REQUIRED ACTION:
Look through the entries. Copy each line that has the word "Bible".
START AVAILABLE DATA
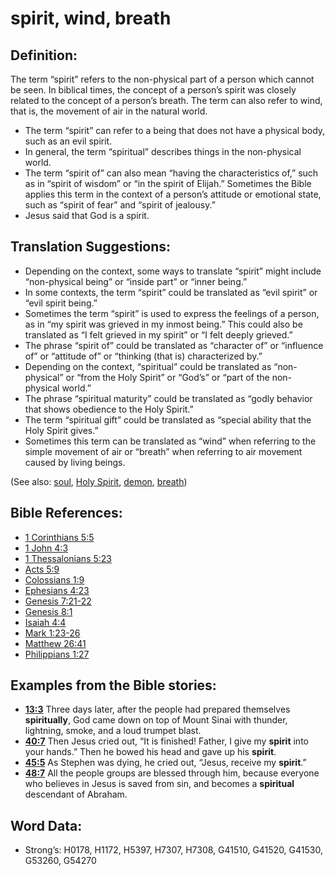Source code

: # spirit, wind, breath

## Definition:

The term “spirit” refers to the non-physical part of a person which cannot be seen. In biblical times, the concept of a person’s spirit was closely related to the concept of a person’s breath. The term can also refer to wind, that is, the movement of air in the natural world.

* The term “spirit” can refer to a being that does not have a physical body, such as an evil spirit.
* In general, the term “spiritual” describes things in the non-physical world.
* The term “spirit of” can also mean “having the characteristics of,” such as in “spirit of wisdom” or “in the spirit of Elijah.” Sometimes the Bible applies this term in the context of a person’s attitude or emotional state, such as “spirit of fear” and “spirit of jealousy.”
* Jesus said that God is a spirit.

## Translation Suggestions:

* Depending on the context, some ways to translate “spirit” might include “non-physical being” or “inside part” or “inner being.”
* In some contexts, the term “spirit” could be translated as “evil spirit” or “evil spirit being.”
* Sometimes the term “spirit” is used to express the feelings of a person, as in “my spirit was grieved in my inmost being.” This could also be translated as “I felt grieved in my spirit” or “I felt deeply grieved.”
* The phrase “spirit of” could be translated as “character of” or “influence of” or “attitude of” or “thinking (that is) characterized by.”
* Depending on the context, “spiritual” could be translated as “non-physical” or “from the Holy Spirit” or “God’s” or “part of the non-physical world.”
* The phrase “spiritual maturity” could be translated as “godly behavior that shows obedience to the Holy Spirit.”
* The term “spiritual gift” could be translated as “special ability that the Holy Spirit gives.”
* Sometimes this term can be translated as “wind” when referring to the simple movement of air or “breath” when referring to air movement caused by living beings.

(See also: [soul](../kt/soul.md), [Holy Spirit](../kt/holyspirit.md), [demon](../kt/demon.md), [breath](../other/breath.md))

## Bible References:

* [1 Corinthians 5:5](rc://en/tn/help/1co/05/05)
* [1 John 4:3](rc://en/tn/help/1jn/04/03)
* [1 Thessalonians 5:23](rc://en/tn/help/1th/05/23)
* [Acts 5:9](rc://en/tn/help/act/05/09)
* [Colossians 1:9](rc://en/tn/help/col/01/09)
* [Ephesians 4:23](rc://en/tn/help/eph/04/23)
* [Genesis 7:21-22](rc://en/tn/help/gen/07/21)
* [Genesis 8:1](rc://en/tn/help/gen/08/01)
* [Isaiah 4:4](rc://en/tn/help/isa/04/04)
* [Mark 1:23-26](rc://en/tn/help/mrk/01/23)
* [Matthew 26:41](rc://en/tn/help/mat/26/41)
* [Philippians 1:27](rc://en/tn/help/php/01/27)

## Examples from the Bible stories:

* __[13:3](rc://en/tn/help/obs/13/03)__ Three days later, after the people had prepared themselves __spiritually__, God came down on top of Mount Sinai with thunder, lightning, smoke, and a loud trumpet blast.
* __[40:7](rc://en/tn/help/obs/40/07)__ Then Jesus cried out, “It is finished! Father, I give my __spirit__ into your hands.” Then he bowed his head and gave up his __spirit__.
* __[45:5](rc://en/tn/help/obs/45/05)__ As Stephen was dying, he cried out, “Jesus, receive my __spirit__.”
* __[48:7](rc://en/tn/help/obs/48/07)__ All the people groups are blessed through him, because everyone who believes in Jesus is saved from sin, and becomes a __spiritual__ descendant of Abraham.

## Word Data:

* Strong’s: H0178, H1172, H5397, H7307, H7308, G41510, G41520, G41530, G53260, G54270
END AVAILABLE DATA
TASK RESULT:
* The term “spirit of” can also mean “having the characteristics of,” such as in “spirit of wisdom” or “in the spirit of Elijah.” Sometimes the Bible applies this term in the context of a person’s attitude or emotional state, such as “spirit of fear” and “spirit of jealousy.”
## Bible References:
## Examples from the Bible stories:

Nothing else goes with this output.